- Goal of the exercise -
Look over the lines below. Report each one that includes the string "pickups".

[Collected data entries]
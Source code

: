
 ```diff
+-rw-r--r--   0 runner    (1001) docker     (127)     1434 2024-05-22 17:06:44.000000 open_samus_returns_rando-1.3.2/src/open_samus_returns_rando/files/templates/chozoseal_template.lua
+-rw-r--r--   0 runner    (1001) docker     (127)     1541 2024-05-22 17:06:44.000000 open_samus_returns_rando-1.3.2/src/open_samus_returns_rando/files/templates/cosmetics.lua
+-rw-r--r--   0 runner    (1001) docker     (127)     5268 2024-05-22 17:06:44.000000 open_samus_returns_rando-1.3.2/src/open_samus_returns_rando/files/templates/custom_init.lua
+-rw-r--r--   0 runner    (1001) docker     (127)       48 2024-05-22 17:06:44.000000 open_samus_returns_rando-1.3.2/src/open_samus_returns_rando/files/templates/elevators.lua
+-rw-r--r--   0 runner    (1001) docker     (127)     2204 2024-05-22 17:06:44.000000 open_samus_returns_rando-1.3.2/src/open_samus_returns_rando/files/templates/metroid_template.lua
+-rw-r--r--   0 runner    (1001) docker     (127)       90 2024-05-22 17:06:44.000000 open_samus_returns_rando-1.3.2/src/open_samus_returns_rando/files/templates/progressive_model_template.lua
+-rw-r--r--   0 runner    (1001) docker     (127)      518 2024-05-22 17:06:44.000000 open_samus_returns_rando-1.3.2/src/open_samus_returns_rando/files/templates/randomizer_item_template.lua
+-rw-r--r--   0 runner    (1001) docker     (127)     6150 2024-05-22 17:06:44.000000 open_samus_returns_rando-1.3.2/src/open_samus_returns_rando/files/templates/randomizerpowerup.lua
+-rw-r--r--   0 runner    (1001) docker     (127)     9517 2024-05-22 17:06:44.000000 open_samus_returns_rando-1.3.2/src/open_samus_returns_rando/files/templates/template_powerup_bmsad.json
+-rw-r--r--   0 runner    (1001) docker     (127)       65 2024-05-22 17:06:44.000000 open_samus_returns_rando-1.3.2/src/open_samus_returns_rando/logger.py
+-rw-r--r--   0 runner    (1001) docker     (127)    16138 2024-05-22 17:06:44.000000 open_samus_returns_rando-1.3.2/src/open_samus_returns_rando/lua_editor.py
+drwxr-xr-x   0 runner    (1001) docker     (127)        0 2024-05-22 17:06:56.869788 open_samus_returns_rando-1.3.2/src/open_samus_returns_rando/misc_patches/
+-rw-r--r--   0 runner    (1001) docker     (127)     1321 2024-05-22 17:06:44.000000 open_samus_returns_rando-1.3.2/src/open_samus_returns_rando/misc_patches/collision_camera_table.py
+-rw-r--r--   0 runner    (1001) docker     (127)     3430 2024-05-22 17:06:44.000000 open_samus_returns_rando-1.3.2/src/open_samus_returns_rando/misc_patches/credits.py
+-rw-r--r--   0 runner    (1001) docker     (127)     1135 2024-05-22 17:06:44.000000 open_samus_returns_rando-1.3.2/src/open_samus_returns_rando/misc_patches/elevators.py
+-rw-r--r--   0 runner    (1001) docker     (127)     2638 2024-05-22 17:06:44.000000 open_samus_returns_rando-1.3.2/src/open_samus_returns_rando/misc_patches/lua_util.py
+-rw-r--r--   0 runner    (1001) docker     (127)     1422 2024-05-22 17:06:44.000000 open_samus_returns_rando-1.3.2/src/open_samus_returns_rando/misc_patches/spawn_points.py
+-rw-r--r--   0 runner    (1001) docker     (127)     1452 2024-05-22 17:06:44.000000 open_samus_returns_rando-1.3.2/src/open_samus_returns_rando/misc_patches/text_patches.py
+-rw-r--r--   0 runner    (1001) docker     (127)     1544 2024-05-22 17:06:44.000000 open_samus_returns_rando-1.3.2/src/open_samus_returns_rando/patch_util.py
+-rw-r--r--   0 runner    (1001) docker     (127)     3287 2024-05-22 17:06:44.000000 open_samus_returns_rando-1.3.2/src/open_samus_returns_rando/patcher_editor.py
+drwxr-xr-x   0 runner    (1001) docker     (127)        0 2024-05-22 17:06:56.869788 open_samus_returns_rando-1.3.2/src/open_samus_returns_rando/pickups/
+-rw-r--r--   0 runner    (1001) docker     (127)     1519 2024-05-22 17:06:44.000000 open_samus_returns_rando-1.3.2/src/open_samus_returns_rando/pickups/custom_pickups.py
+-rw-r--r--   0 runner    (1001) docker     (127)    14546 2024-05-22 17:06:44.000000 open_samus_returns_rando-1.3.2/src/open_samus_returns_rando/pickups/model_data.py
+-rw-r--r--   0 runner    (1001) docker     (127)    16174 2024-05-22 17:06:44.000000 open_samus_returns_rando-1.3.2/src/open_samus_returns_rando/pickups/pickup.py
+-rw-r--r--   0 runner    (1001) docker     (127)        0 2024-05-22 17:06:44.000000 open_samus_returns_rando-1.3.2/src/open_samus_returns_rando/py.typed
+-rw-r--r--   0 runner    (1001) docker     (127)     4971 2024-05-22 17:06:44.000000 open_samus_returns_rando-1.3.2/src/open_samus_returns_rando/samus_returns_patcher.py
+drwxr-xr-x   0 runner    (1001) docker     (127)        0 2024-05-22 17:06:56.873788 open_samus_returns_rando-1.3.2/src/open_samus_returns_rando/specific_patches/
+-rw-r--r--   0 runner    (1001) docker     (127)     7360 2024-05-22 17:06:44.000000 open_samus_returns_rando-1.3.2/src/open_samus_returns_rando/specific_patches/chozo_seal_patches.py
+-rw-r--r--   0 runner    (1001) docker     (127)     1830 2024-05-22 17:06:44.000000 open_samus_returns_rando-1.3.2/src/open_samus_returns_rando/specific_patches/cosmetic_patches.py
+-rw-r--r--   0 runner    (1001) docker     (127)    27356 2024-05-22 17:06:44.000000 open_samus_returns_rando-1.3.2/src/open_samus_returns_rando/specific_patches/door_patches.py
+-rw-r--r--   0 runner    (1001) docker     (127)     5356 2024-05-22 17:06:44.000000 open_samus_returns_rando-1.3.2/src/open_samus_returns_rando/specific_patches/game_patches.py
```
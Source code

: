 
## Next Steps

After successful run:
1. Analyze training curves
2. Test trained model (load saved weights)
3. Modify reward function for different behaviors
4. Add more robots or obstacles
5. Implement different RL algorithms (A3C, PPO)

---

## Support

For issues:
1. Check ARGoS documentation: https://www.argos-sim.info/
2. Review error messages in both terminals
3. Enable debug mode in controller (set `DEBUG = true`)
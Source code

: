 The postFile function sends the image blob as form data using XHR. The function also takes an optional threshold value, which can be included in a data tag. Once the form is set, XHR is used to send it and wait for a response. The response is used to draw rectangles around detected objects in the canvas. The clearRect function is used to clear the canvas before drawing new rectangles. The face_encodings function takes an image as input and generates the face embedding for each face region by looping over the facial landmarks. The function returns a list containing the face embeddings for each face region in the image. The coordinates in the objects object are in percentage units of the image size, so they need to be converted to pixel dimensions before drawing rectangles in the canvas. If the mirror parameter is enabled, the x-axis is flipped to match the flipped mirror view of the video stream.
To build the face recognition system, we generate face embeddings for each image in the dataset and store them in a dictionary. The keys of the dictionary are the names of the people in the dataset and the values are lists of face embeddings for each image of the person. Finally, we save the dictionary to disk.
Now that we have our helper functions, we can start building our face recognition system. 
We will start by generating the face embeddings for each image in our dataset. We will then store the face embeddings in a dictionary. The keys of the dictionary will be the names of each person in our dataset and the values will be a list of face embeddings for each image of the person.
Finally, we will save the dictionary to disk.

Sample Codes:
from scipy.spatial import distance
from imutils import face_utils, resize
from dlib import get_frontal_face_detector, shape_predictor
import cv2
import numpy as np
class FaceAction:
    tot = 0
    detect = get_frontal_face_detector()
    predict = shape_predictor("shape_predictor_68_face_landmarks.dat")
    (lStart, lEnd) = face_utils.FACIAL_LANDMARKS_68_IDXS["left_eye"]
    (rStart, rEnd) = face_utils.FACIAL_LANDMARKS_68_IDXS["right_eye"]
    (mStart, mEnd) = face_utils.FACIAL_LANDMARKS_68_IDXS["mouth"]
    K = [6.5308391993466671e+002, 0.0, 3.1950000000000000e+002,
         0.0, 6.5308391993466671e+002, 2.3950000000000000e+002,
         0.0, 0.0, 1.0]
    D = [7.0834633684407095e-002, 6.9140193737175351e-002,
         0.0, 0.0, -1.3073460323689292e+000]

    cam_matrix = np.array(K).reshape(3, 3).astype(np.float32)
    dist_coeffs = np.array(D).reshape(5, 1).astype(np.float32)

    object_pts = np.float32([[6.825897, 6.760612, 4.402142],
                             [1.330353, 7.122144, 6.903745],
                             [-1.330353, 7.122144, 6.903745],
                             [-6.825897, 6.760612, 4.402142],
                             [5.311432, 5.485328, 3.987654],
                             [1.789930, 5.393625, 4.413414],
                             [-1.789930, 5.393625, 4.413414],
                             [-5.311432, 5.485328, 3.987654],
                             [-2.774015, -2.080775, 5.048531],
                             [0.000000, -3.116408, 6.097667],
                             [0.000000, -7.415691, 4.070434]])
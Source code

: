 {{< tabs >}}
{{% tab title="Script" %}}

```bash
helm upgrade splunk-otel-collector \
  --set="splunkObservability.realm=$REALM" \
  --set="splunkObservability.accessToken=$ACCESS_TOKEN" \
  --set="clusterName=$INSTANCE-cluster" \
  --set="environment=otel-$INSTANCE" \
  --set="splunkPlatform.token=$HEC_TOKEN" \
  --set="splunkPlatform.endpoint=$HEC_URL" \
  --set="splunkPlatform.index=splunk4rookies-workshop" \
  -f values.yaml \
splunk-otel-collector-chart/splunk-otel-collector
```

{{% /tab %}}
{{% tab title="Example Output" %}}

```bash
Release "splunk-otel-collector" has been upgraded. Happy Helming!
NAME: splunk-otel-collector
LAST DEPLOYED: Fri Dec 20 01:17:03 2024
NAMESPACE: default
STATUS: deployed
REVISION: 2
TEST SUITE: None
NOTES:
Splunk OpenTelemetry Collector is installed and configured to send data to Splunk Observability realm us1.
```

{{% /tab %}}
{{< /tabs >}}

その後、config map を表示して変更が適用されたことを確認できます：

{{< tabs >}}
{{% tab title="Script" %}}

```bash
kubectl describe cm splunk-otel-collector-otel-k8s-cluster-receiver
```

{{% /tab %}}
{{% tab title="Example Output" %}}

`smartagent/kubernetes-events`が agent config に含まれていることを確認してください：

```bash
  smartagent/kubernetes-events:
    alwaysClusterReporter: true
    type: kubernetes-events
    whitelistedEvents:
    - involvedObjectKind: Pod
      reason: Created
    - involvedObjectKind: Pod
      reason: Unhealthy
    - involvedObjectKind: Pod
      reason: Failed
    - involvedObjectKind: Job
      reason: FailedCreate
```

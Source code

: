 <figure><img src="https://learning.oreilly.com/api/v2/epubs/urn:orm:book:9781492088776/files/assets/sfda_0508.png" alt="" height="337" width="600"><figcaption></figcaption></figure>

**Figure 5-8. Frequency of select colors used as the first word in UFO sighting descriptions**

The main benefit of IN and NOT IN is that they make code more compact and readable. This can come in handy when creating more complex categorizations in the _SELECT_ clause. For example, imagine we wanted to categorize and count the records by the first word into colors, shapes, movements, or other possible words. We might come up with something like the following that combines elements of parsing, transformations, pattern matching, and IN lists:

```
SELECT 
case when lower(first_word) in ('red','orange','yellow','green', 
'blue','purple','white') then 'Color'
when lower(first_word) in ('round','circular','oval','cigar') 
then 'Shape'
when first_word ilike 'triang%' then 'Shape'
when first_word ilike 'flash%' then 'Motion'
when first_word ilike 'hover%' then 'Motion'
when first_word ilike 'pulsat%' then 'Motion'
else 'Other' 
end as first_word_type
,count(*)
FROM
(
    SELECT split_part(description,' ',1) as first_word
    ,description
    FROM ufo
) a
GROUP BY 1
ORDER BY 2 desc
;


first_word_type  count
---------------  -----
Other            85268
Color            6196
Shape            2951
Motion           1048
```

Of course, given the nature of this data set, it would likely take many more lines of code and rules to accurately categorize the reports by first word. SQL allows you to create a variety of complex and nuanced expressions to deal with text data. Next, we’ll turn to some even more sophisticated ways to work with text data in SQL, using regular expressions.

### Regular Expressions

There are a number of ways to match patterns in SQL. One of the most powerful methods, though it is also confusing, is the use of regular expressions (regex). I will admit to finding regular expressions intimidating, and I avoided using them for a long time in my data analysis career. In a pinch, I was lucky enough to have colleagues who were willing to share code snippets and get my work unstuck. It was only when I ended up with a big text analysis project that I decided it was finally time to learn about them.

- Exercise solution -
+drwxr-xr-x   0 runner    (1001) docker     (127)        0 2024-05-22 17:06:56.869788 open_samus_returns_rando-1.3.2/src/open_samus_returns_rando/pickups/
+-rw-r--r--   0 runner    (1001) docker     (127)     1519 2024-05-22 17:06:44.000000 open_samus_returns_rando-1.3.2/src/open_samus_returns_rando/pickups/custom_pickups.py
+-rw-r--r--   0 runner    (1001) docker     (127)    14546 2024-05-22 17:06:44.000000 open_samus_returns_rando-1.3.2/src/open_samus_returns_rando/pickups/model_data.py
+-rw-r--r--   0 runner    (1001) docker     (127)    16174 2024-05-22 17:06:44.000000 open_samus_returns_rando-1.3.2/src/open_samus_returns_rando/pickups/pickup.py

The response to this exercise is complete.